The citizens of Canterbury didn’t want a black school because they were worried about what modern YouTubers describe as “ratchet behavior”. Don’t know what that means? Educate yourself.

Despite what Miss Crandall’s supporters might claim, the people of Canterbury were not monsters. They were truth-loving and cognizant of the limits of their own ability to help the non-Connecticut-domiciled black population:

It is a fact confirmed by painful and long experience, and one that results from the condition of the colored people, in the midst of it white population, in all States and countries, that they are an appalling source of crime and pauperism.

The desire of Canterbury’s residents was to support the resettlement of blacks in Africa, from where other Africans forcibly sold their ancestors into foreign slavery.
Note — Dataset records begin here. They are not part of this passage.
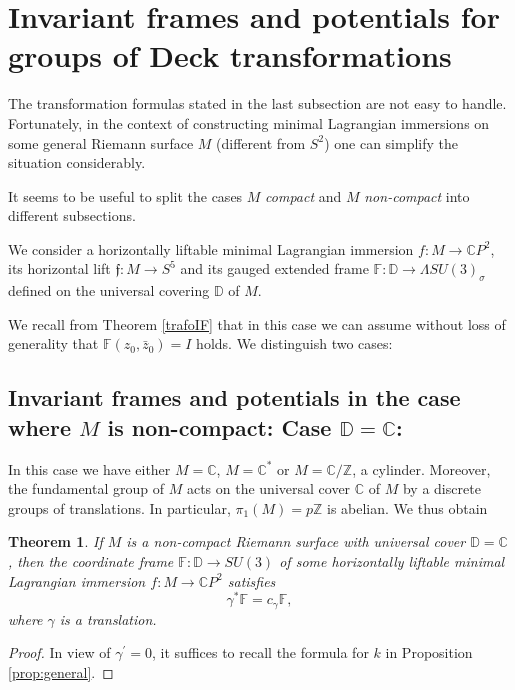 \documentclass[a4paper,11pt]{amsart}
\newtheorem{theorem}{Theorem}[section]
\theoremstyle{definition}
\numberwithin{equation}{section}
\newcommand{\C}{\mathbb{C}}
\newcommand{\D}{\mathbb{D}}
\newcommand{\F}{\mathbb{F}}
\newcommand{\f}{\mathfrak{f}}
\begin{document}
\section{Invariant frames and potentials for groups of Deck transformations}
\label{sec:inv frame}

The transformation formulas stated in the last subsection 
are not easy to handle.
Fortunately, in the context of constructing minimal Lagrangian immersions on some general Riemann surface $M$ (different from $S^2$) one can simplify the situation considerably.

It seems to be useful to split the cases $M$ \emph{compact} and $M$  \emph{non-compact} into different subsections.

We consider a horizontally liftable minimal Lagrangian
immersion    $f: M \rightarrow \C P^2$,  its horizontal lift   
$\f:M \rightarrow  S^5$ and its gauged extended frame 
$\F:\mathbb{D} \rightarrow \Lambda SU(3)_\sigma$ defined on the 
universal covering  $\mathbb{D}$ of $M$.  

We recall from Theorem \ref{trafoIF} that in this case we can assume without loss of generality that
$\F (z_0, \bar{z}_0) = I$ holds.
We distinguish two cases:




\subsection{Invariant frames and potentials in the case where $M$ is non-compact:
\newline Case \texorpdfstring{$\D = \C$}{}: }\label{subsec:non-compact-C}

In this case we have  either $ M =\C$, $M = {\C}^*$ or $M = \C / {\mathbb{Z}}$, a cylinder.
Moreover,  the fundamental group of $M$ acts on the universal cover $\C$ of $M$ by a discrete groups of translations. In particular, $\pi_1(M)=p\mathbb{Z}$ is abelian.  We thus obtain

\begin{theorem}
If $M$ is a non-compact Riemann surface with universal cover $\D = \C$, then the coordinate
frame $\F : \D \rightarrow SU(3)$ of some horizontally liftable minimal Lagrangian immersion $f: M \rightarrow \C P^2$ satisfies
$$\gamma^* \mathbb{F} = c_\gamma \mathbb{F},$$
where $\gamma$ is a translation.
\end{theorem}

\begin{proof}
In view of $\gamma^{\prime}=0$, it suffices to recall the formula for $k$ in Proposition \ref{prop:general}.
\end{proof}
\end{document}
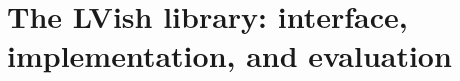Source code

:\chapter{The LVish library: interface, implementation, and evaluation}\label{ch:lvish} %














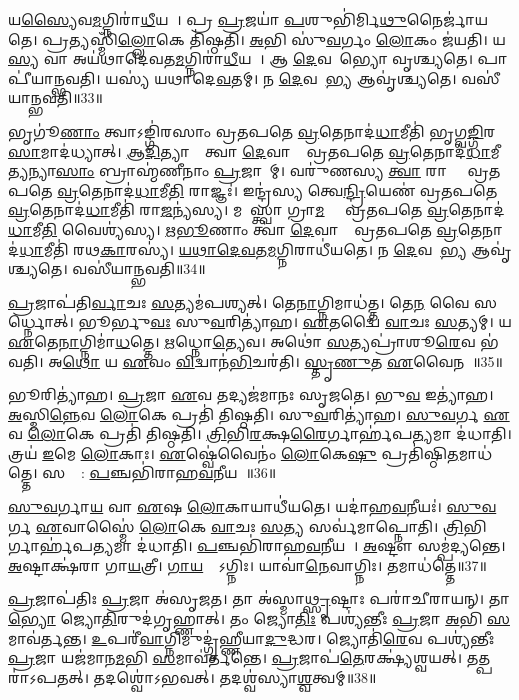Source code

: 𑌯\ul{𑌸𑍍𑌯𑍈}𑌵\ul{𑌮}𑌗𑍍𑌨𑌿𑌰𑌾॑\ul{𑌧𑍀}𑌯𑌤𑍇᳚।
𑌪𑍍𑌰 \ul{𑌪𑍍𑌰}𑌜𑌯𑌾॑ \ul{𑌪}𑌶𑍁𑌭𑌿॑𑌰𑍍𑌮𑌿\ul{𑌥𑍁}𑌨𑍈𑌰𑍍𑌜𑌾॑𑌯𑌤𑍇।
𑌪𑍍𑌰\ul{𑌤𑍍𑌯}𑌸𑍍𑌮𑌿𑌁\ul{𑌲𑍍𑌲𑍋}𑌕𑍇 𑌤𑌿॑𑌷𑍍𑌠𑌤𑌿।
\ul{𑌅}𑌭𑌿 𑌸𑍁॑\ul{𑌵}𑌰𑍍𑌗𑌂 \ul{𑌲𑍋}𑌕𑌂 𑌜॑𑌯𑌤𑌿।
𑌯\ul{𑌸𑍍𑌯} 𑌵𑌾 𑌅𑌯॑𑌥𑌾𑌦𑍇𑌵𑌤\ul{𑌮}𑌗𑍍𑌨𑌿𑌰𑌾॑\ul{𑌧𑍀}𑌯𑌤𑍇᳚।
𑌆 \ul{𑌦𑍇}𑌵𑌤𑌾᳚𑌭𑍍𑌯𑍋 𑌵𑍃𑌶𑍍𑌚𑍍𑌯𑌤𑍇।
𑌪𑌾𑌪𑍀॑𑌯𑌾𑌨𑍍𑌭𑌵𑌤𑌿।
𑌯𑌸𑍍𑌯॑ 𑌯𑌥𑌾𑌦𑍇\ul{𑌵}𑌤𑌮𑍍।
𑌨 \ul{𑌦𑍇}𑌵𑌤𑌾᳚\ul{𑌭𑍍𑌯} 𑌆𑌵𑍃॑𑌶𑍍𑌚𑍍𑌯𑌤𑍇।
𑌵𑌸𑍀॑𑌯𑌾𑌨𑍍𑌭𑌵𑌤𑌿॥33॥

𑌭𑍃𑌗𑍂॑\ul{𑌣𑌾𑌂} 𑌤𑍍𑌵𑌾\-𑌽𑌙𑍍𑌗𑌿॑𑌰𑌸𑌾𑌂 𑌵𑍍𑌰𑌤𑌪𑌤𑍇 \ul{𑌵𑍍𑌰}𑌤𑍇𑌨𑌾𑌦॑\ul{𑌧𑌾}𑌮𑍀𑌤𑌿॑ 𑌭𑍃𑌗𑍍𑌵\ul{𑌙𑍍𑌗𑌿}𑌰\ul{𑌸𑌾}\-𑌮𑌾𑌦॑𑌧𑍍𑌯𑌾𑌤𑍍।
\ul{𑌆}\ul{𑌦𑌿}𑌤𑍍𑌯𑌾𑌨𑌾𑌂᳚ 𑌤𑍍𑌵𑌾 \ul{𑌦𑍇}𑌵𑌾𑌨𑌾𑌂᳚ 𑌵𑍍𑌰𑌤𑌪𑌤𑍇 \ul{𑌵𑍍𑌰}𑌤𑍇𑌨𑌾𑌦॑\ul{𑌧𑌾}𑌮𑍀\-\ul{𑌤𑍍𑌯}𑌨𑍍𑌯𑌾\ul{𑌸𑌾𑌂} 𑌬𑍍𑌰𑌾𑌹𑍍𑌮॑𑌣𑍀𑌨𑌾𑌂 \ul{𑌪𑍍𑌰}𑌜𑌾𑌨𑌾᳚𑌮𑍍।
𑌵𑌰𑍁॑𑌣𑌸𑍍𑌯 \ul{𑌤𑍍𑌵𑌾} 𑌰𑌾𑌜𑍍𑌞𑍋᳚ 𑌵𑍍𑌰𑌤𑌪𑌤𑍇 \ul{𑌵𑍍𑌰}𑌤𑍇𑌨𑌾𑌦॑\ul{𑌧𑌾}𑌮𑍀\ul{𑌤𑌿} 𑌰𑌾𑌜𑍍𑌞𑌃॑।
𑌇𑌨𑍍𑌦𑍍𑌰॑𑌸𑍍𑌯 𑌤𑍍𑌵𑍇\ul{𑌨𑍍𑌦𑍍𑌰𑌿}𑌯𑍇𑌣॑ 𑌵𑍍𑌰𑌤𑌪𑌤𑍇 \ul{𑌵𑍍𑌰}𑌤𑍇𑌨𑌾𑌦॑\ul{𑌧𑌾}𑌮𑍀𑌤𑌿॑ 𑌰𑌾\ul{𑌜}𑌨𑍍𑌯॑𑌸𑍍𑌯।
𑌮𑌨𑍋᳚𑌸𑍍𑌤𑍍𑌵𑌾 𑌗𑍍𑌰𑌾\ul{𑌮}𑌣𑍍𑌯𑍋᳚ 𑌵𑍍𑌰𑌤𑌪𑌤𑍇 \ul{𑌵𑍍𑌰}𑌤𑍇𑌨𑌾𑌦॑\ul{𑌧𑌾}𑌮𑍀\ul{𑌤𑌿} 𑌵𑍈𑌶𑍍𑌯॑𑌸𑍍𑌯।
\ul{𑌋}\ul{𑌭𑍂}𑌣𑌾𑌂 𑌤𑍍𑌵𑌾॑ \ul{𑌦𑍇}𑌵𑌾𑌨𑌾𑌂᳚ 𑌵𑍍𑌰𑌤𑌪𑌤𑍇 \ul{𑌵𑍍𑌰}𑌤𑍇𑌨𑌾𑌦॑\ul{𑌧𑌾}𑌮𑍀𑌤𑌿॑ 𑌰𑌥\ul{𑌕𑌾}𑌰𑌸𑍍𑌯॑।
\ul{𑌯}\ul{𑌥𑌾}\ul{𑌦𑍇}\ul{𑌵}𑌤\ul{𑌮}𑌗𑍍𑌨𑌿𑌰𑌾𑌧𑍀॑𑌯𑌤𑍇।
𑌨 \ul{𑌦𑍇}𑌵𑌤𑌾᳚\ul{𑌭𑍍𑌯} 𑌆𑌵𑍃॑𑌶𑍍𑌚𑍍𑌯𑌤𑍇।
𑌵𑌸𑍀॑𑌯𑌾𑌨𑍍𑌭𑌵𑌤𑌿॥34॥\anuvakamend[\ul{𑌧𑍍𑌯𑌾}\ul{𑌯}\ul{𑌤𑌿} 𑌵𑍈 𑌰𑌾\ul{𑌤𑍍𑌰𑌿}𑌶𑍍𑌚𑌾𑌵॑𑌰𑍁𑌨𑍍𑌧𑍇 𑌭𑌵𑌿\ul{𑌷𑍍𑌯}𑌨𑍍𑌤𑍀𑌤𑍍𑌯॑𑌬𑍍𑌰𑌵𑍀𑌜𑍍𑌜\ul{𑌨𑌿}𑌷𑍍𑌯𑌸𑍇॑\-𑌽𑌜\ul{𑌯}𑌦𑍍𑌵𑌸𑍀॑𑌯𑌾𑌨𑍍𑌭𑌵\ul{𑌤𑌿} 𑌨𑌵॑ 𑌚]

\ul{𑌪𑍍𑌰}𑌜𑌾𑌪॑𑌤𑌿\ul{𑌰𑍍𑌵𑌾}𑌚𑌃 \ul{𑌸}𑌤𑍍𑌯𑌮॑𑌪𑌶𑍍𑌯𑌤𑍍।
𑌤𑍇\ul{𑌨𑌾}𑌗𑍍𑌨𑌿𑌮𑌾𑌧॑𑌤𑍍𑌤।
𑌤𑍇\ul{𑌨} 𑌵𑍈 𑌸 𑌆᳚𑌰𑍍𑌧𑍍𑌨𑍋𑌤𑍍।
𑌭𑍂𑌰𑍍𑌭𑍁\ul{𑌵𑌃} 𑌸𑍁\ul{𑌵}𑌰𑌿𑌤𑍍𑌯𑌾॑𑌹।
\ul{𑌏}𑌤𑌦𑍍𑌵𑍈 \ul{𑌵𑌾}𑌚𑌃 \ul{𑌸}𑌤𑍍𑌯𑌮𑍍।
𑌯 \ul{𑌏}𑌤𑍇\ul{𑌨𑌾}𑌗𑍍𑌨𑌿𑌮𑌾॑\ul{𑌧}𑌤𑍍𑌤𑍇।
\ul{𑌋}𑌧𑍍𑌨𑍋\ul{𑌤𑍍𑌯𑍇}𑌵।
𑌅𑌥𑍋॑ \ul{𑌸}𑌤𑍍𑌯𑌪𑍍𑌰𑌾॑𑌶𑍂\ul{𑌰𑍇}𑌵 𑌭॑𑌵𑌤𑌿।
𑌅\ul{𑌥𑍋} 𑌯 \ul{𑌏}𑌵𑌂 \ul{𑌵𑌿}𑌦𑍍𑌵𑌾𑌨॑\ul{𑌭𑌿}𑌚𑌰॑𑌤𑌿।
\ul{𑌸𑍍𑌤𑍃}\ul{𑌣𑍁}𑌤 \ul{𑌏}𑌵𑍈𑌨𑌮𑍍᳚॥35॥

𑌭𑍂𑌰𑌿𑌤𑍍𑌯𑌾॑𑌹।
\ul{𑌪𑍍𑌰}𑌜𑌾 \ul{𑌏}𑌵 𑌤𑌦𑍍𑌯𑌜॑𑌮𑌾𑌨𑌃 𑌸𑍃𑌜𑌤𑍇।
𑌭𑍁\ul{𑌵} 𑌇𑌤𑍍𑌯𑌾॑𑌹।
\ul{𑌅}𑌸𑍍𑌮𑌿\ul{𑌨𑍍𑌨𑍇}𑌵 \ul{𑌲𑍋}𑌕𑍇 𑌪𑍍𑌰𑌤𑌿॑ 𑌤𑌿𑌷𑍍𑌠𑌤𑌿।
𑌸𑍁\ul{𑌵}𑌰𑌿𑌤𑍍𑌯𑌾॑𑌹।
\ul{𑌸𑍁}\ul{𑌵}𑌰𑍍𑌗 \ul{𑌏}𑌵 \ul{𑌲𑍋}𑌕𑍇 𑌪𑍍𑌰𑌤𑌿॑ 𑌤𑌿𑌷𑍍𑌠𑌤𑌿।
\ul{𑌤𑍍𑌰𑌿}𑌭𑌿\ul{𑌰}𑌕𑍍𑌷\ul{𑌰𑍈}𑌰𑍍𑌗𑌾𑌰𑍍\mbox{}𑌹॑𑌪\ul{𑌤𑍍𑌯}𑌮𑌾 𑌦॑𑌧𑌾𑌤𑌿।
𑌤𑍍𑌰𑌯॑ \ul{𑌇}𑌮𑍇 \ul{𑌲𑍋}𑌕𑌾𑌃।
\ul{𑌏}𑌷𑍍𑌵𑍇॑𑌵𑍈𑌨𑌂॑ \ul{𑌲𑍋}𑌕𑍇\ul{𑌷𑍁} 𑌪𑍍𑌰𑌤𑌿॑\-𑌷𑍍𑌠𑌿\ul{𑌤}𑌮𑌾𑌧॑𑌤𑍍𑌤𑍇।
𑌸𑌰𑍍𑌵𑍈᳚: \ul{𑌪}𑌞𑍍𑌚𑌭𑌿॑𑌰𑌾𑌹\ul{𑌵}𑌨𑍀𑌯𑌮𑍍᳚॥36॥

\ul{𑌸𑍁}\ul{𑌵}𑌰𑍍𑌗𑌾\ul{𑌯} 𑌵𑌾 \ul{𑌏}𑌷 \ul{𑌲𑍋}𑌕𑌾𑌯𑌾𑌧𑍀॑𑌯𑌤𑍇।
𑌯𑌦𑌾॑𑌹\ul{𑌵}𑌨𑍀𑌯𑌃॑।
\ul{𑌸𑍁}\ul{𑌵}𑌰𑍍𑌗 \ul{𑌏}𑌵𑌾𑌸𑍍𑌮𑍈॑ \ul{𑌲𑍋}𑌕𑍇 \ul{𑌵𑌾}𑌚𑌃 \ul{𑌸}𑌤𑍍𑌯 𑌸𑌰𑍍𑌵॑𑌮𑌾𑌪𑍍𑌨𑍋𑌤𑌿।
\ul{𑌤𑍍𑌰𑌿}𑌭𑌿𑌰𑍍𑌗𑌾𑌰𑍍\mbox{}𑌹॑𑌪\ul{𑌤𑍍𑌯}𑌮𑌾 𑌦॑𑌧𑌾𑌤𑌿।
\ul{𑌪}𑌞𑍍𑌚𑌭𑌿॑𑌰𑌾𑌹\ul{𑌵}𑌨𑍀𑌯𑌮𑍍᳚।
\ul{𑌅}𑌷𑍍𑌟𑍗 𑌸𑌮𑍍𑌪॑𑌦𑍍𑌯𑌨𑍍𑌤𑍇।
\ul{𑌅}𑌷𑍍𑌟𑌾𑌕𑍍𑌷॑𑌰𑌾 𑌗𑌾\ul{𑌯}𑌤𑍍𑌰𑍀।
\ul{𑌗𑌾}\ul{𑌯}𑌤𑍍𑌰𑍋᳚\-𑌽𑌗𑍍𑌨𑌿𑌃।
𑌯𑌾𑌵𑌾॑\ul{𑌨𑍇}𑌵𑌾𑌗𑍍𑌨𑌿𑌃।
𑌤𑌮𑌾𑌧॑𑌤𑍍𑌤𑍇॥37॥

\ul{𑌪𑍍𑌰}𑌜𑌾𑌪॑𑌤𑌿𑌃 \ul{𑌪𑍍𑌰}𑌜𑌾 𑌅॑𑌸𑍃𑌜𑌤।
𑌤𑌾 𑌅॑𑌸𑍍𑌮𑌾\ul{𑌥𑍍𑌸𑍃}𑌷𑍍𑌟𑌾𑌃 𑌪𑌰𑌾॑𑌚𑍀𑌰𑌾𑌯𑌨𑍍।
𑌤𑌾\ul{𑌭𑍍𑌯𑍋} 𑌜𑍍𑌯𑍋\ul{𑌤𑌿}𑌰𑍁𑌦॑𑌗𑍃𑌹𑍍𑌣𑌾𑌤𑍍।
𑌤𑌂 𑌜𑍍𑌯𑍋\ul{𑌤𑌿𑌃} 𑌪𑌶𑍍𑌯॑𑌨𑍍𑌤𑍀𑌃 \ul{𑌪𑍍𑌰}𑌜𑌾 \ul{𑌅}𑌭𑌿 \ul{𑌸}𑌮𑌾𑌵॑𑌰𑍍𑌤𑌨𑍍𑌤।
\ul{𑌉}𑌪𑌰𑍀॑\ul{𑌵𑌾}𑌗𑍍𑌨𑌿𑌮𑍁𑌦𑍍𑌗𑍃॑𑌹𑍍𑌣𑍀𑌯𑌾\ul{𑌦𑍁}𑌦𑍍𑌧𑌰\sn{}।
𑌜𑍍𑌯𑍋𑌤𑌿॑\ul{𑌰𑍇}𑌵 𑌪𑌶𑍍𑌯॑𑌨𑍍𑌤𑍀𑌃 \ul{𑌪𑍍𑌰}𑌜𑌾 𑌯𑌜॑𑌮𑌾𑌨\ul{𑌮}𑌭𑌿 \ul{𑌸}𑌮𑌾𑌵॑𑌰𑍍𑌤𑌨𑍍𑌤𑍇।
\ul{𑌪𑍍𑌰}𑌜𑌾𑌪॑\ul{𑌤𑍇}𑌰𑌕𑍍𑌷𑍍𑌯॑𑌶𑍍𑌵𑌯𑌤𑍍।
𑌤𑌤𑍍𑌪𑌰𑌾॑\-𑌽𑌪𑌤𑌤𑍍।
𑌤𑌦𑌶𑍍𑌵𑍋॑\-𑌽𑌭𑌵𑌤𑍍।
𑌤𑌦𑌶𑍍𑌵॑𑌸𑍍𑌯𑌾\ul{𑌶𑍍𑌵}𑌤𑍍𑌵𑌮𑍍॥38॥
This was Abraham Lincoln’s stance too, until he figured out it conflicted with the interests of the labor brokers who supported him. Take a minute to read Canterbury’s statement, it’s a far more loving and eloquent document than the Quaker screeds in support of my ancestor.

What was Prudence Crandall’s motivation in all this? Certainly she drew attention to herself, and even spent a night in jail (much to her joy) in hard-hearted defiance of the concerns of her neighbors. She gave great press to The Liberator and was feted by William Garrison (who paid for her portrait) and “became the center of attention at abolitionist parties and gatherings each evening. The Boston abolitionists honored her as a true heroine of the antislavery cause.” [Prudence Crandall’s Legacy. Williams, 2014. P 174.]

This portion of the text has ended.